0%

Deep Learning 简介

Posted on 2017-04-18 Edited on 2021-10-21

深度学习是机器学习的一种类型，机器学习的核心任务是寻找合适的模型，深度学习的核心任务是寻找合适的参数（权重和偏移）。

深度学习的关键步骤

简单来说，深度学习包含三个关键步骤：

定义一组函数 -> 确定神经网络结构（层数、神经元数量）
判断函数优度 -> 定义损失函数
选择最优函数 -> 寻找最优参数（反向传播和梯度下降）

深度学习的理论基础

只要给出足够数量的隐藏神经元，带一个隐藏层的神经网络可以实现任何连续函数 \(f\)

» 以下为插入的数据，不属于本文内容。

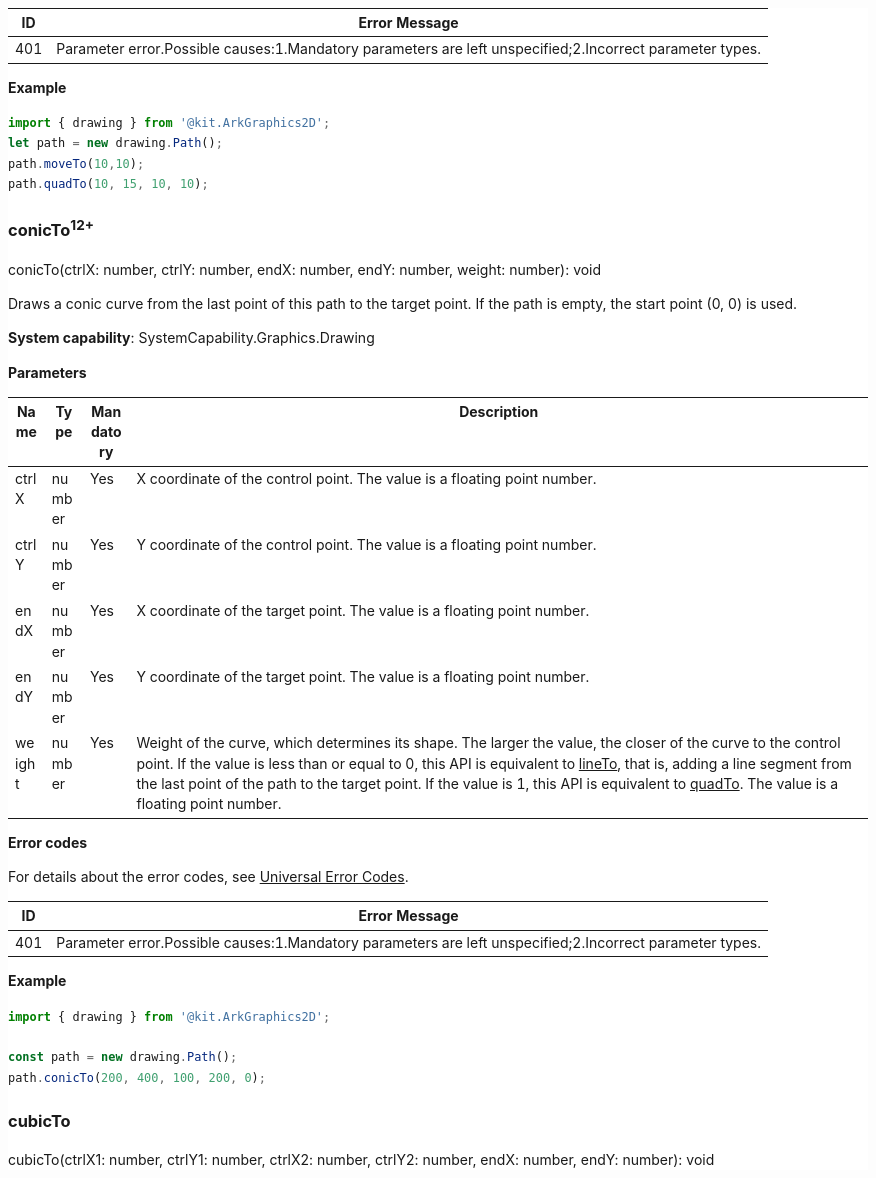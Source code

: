 | ID| Error Message|
| ------- | --------------------------------------------|
| 401 | Parameter error.Possible causes:1.Mandatory parameters are left unspecified;2.Incorrect parameter types. |

**Example**

```ts
import { drawing } from '@kit.ArkGraphics2D';
let path = new drawing.Path();
path.moveTo(10,10);
path.quadTo(10, 15, 10, 10);
```

### conicTo<sup>12+</sup>

conicTo(ctrlX: number, ctrlY: number, endX: number, endY: number, weight: number): void

Draws a conic curve from the last point of this path to the target point. If the path is empty, the start point (0, 0) is used.

**System capability**: SystemCapability.Graphics.Drawing

**Parameters**

| Name| Type  | Mandatory| Description                 |
| ------ | ------ | ---- | --------------------- |
| ctrlX  | number | Yes  | X coordinate of the control point. The value is a floating point number.|
| ctrlY  | number | Yes  | Y coordinate of the control point. The value is a floating point number.|
| endX   | number | Yes  | X coordinate of the target point. The value is a floating point number.|
| endY   | number | Yes  | Y coordinate of the target point. The value is a floating point number.|
| weight | number | Yes  | Weight of the curve, which determines its shape. The larger the value, the closer of the curve to the control point. If the value is less than or equal to 0, this API is equivalent to [lineTo](#lineto), that is, adding a line segment from the last point of the path to the target point. If the value is 1, this API is equivalent to [quadTo](#quadto). The value is a floating point number.|

**Error codes**

For details about the error codes, see [Universal Error Codes](../errorcode-universal.md).

| ID| Error Message|
| ------- | --------------------------------------------|
| 401 | Parameter error.Possible causes:1.Mandatory parameters are left unspecified;2.Incorrect parameter types. |

**Example**

```ts
import { drawing } from '@kit.ArkGraphics2D';

const path = new drawing.Path();
path.conicTo(200, 400, 100, 200, 0);
```

### cubicTo

cubicTo(ctrlX1: number, ctrlY1: number, ctrlX2: number, ctrlY2: number, endX: number, endY: number): void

$$ f: R^{N} \rightarrow R^{M} $$

The Universality Theorem for Neural Networks: A hidden layer network can represent any continuous function.

优化学习效果的秘诀

选择合适的损失函数可以提高整体效果，比如改用 Square Error 为 Cross Entropy；
使用 Mini-batch加速优化；
使用新的激活函数，比如改用 Sigmoid 为 ReLU, Maxout 等；
自适应的学习速率
使用参数优化算法（但不保证达到全局最优），如 Adam。

Mini-batch does not really minimize total loss, but faster!
Shuffle the training examples for each epoch.

防止过拟合

Early Stopping：画出学习曲线(Learning Curves)
Weight Decay (One kind of regularization)
Dropout (A kind of ensemble)

Each neuron has p% to dropout;
For each mini-batch, we resample the dropout neurons and use the new network for training.

优化神经网络结构 (CNN is a very good example)

神经网络变体

Convolutional Neural Network (CNN)

CNN的三条性质：

Some patterns are much smaller than the whole image
The same patterns appear in different regions.
Subsampling the pixels will not change the object

Recurrent Neural Network (RNN)